Don’t leave until you leave

Sheryl Sandberg’s words from her Barnard commencement speech have been echoed again and again across blogs and media over the past month. Her heartfelt message for young women is to lean in, not lean back, put your foot on the gas pedal, and own your career.

[youtube http://www.youtube.com/watch?v=AdvXCKFNqTY&w=560&h=349]

Habits of Highly Effective CEOs

Last week, I heard from Adam Bryant, writer of the Corner Office in the NYTimes, in a Harvard course. Adam Bryant has spent the last few years asking CEOs not what they do but how they do what they do and how they learned what they do. The Corner Office column took off quickly with a compilation of leadership and life lessons from these CEOs.

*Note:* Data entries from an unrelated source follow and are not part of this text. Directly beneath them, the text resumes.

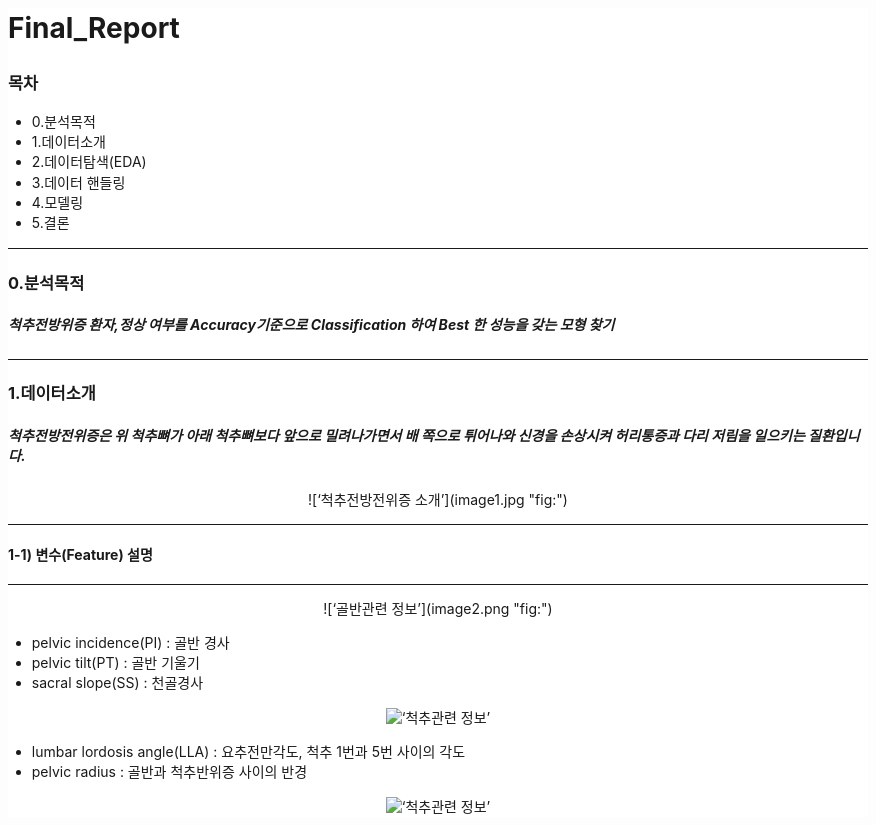Final\_Report
================

### **목차**

-   0.분석목적
-   1.데이터소개
-   2.데이터탐색(EDA)
-   3.데이터 핸들링
-   4.모델링
-   5.결론

------------------------------------------------------------------------

### **0.분석목적**

##### 척추전방위증 환자,정상 여부를 Accuracy기준으로 Classification 하여 Best 한 성능을 갖는 모형 찾기

------------------------------------------------------------------------

### **1.데이터소개**

##### 척추전방전위증은 위 척추뼈가 아래 척추뼈보다 앞으로 밀려나가면서 배 쪽으로 튀어나와 신경을 손상시켜 허리통증과 다리 저림을 일으키는 질환입니다.

<center>
![‘척추전방전위증 소개’](image1.jpg "fig:")
</center>

------------------------------------------------------------------------

#### 1-1) 변수(Feature) 설명

------------------------------------------------------------------------

<center>
![‘골반관련 정보’](image2.png "fig:")
</center>

-   pelvic incidence(PI) : 골반 경사
-   pelvic tilt(PT) : 골반 기울기
-   sacral slope(SS) : 천골경사

<center>
<img src="image3.jpg" title="fig:" style="width:50.0%" alt="‘척추관련 정보’" />
</center>

-   lumbar lordosis angle(LLA) : 요추전만각도, 척추 1번과 5번 사이의
    각도
-   pelvic radius : 골반과 척추반위증 사이의 반경

<center>
<img src="image4.webp" title="fig:" style="width:80.0%" alt="‘척추관련 정보’" />
</center>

Adam wrote an interesting piece on the “5 Habits of Highly Effective CEOs” in mid April that summarizes his takeaways.

Here are some highlights on his CEO interviews from his visit to our course:

  • A CEO what must understand what they need on executive team: a visionary, an enforcer, classic manager, and a customer representative.
  • The importance of listening:  CEOs limit the distractions of technology by turning off the iPhone and blackberry when they know it is important for a manager to feel they are being listened to.
  • The importance of giving direct feedback: It’s not what you say it’s how you say it. Good CEOs are more of a coach to people who work for them, rather than the boss. One CEO offers ‘office hours’ to his entire staff to offer time for this coaching.
  • Effective CEOs study a system before they shift it. Young graduates often run into companies thinking they are going to instantly change a system but he reiterates patience and listening as crucial here.
  • Of the fortune 1000 companies there are 13 female CEOs. Women have been seen to understand team smarts and group dynamics more than men. The future  of companies will be working on ad-hoc teams, not an organizational chart model and women have a leg up.

MIT and Gender Inequity

Walk the halls of the MIT corridor and you’ll feel a much more balanced gender ratio these days than in 10 years ago. But have gender quotas inevitably caused resentment at today’s universities? Perhaps they have replaced the resentment that marginalized women have faced and created a more connected, aggressive resentment from a larger pool of men?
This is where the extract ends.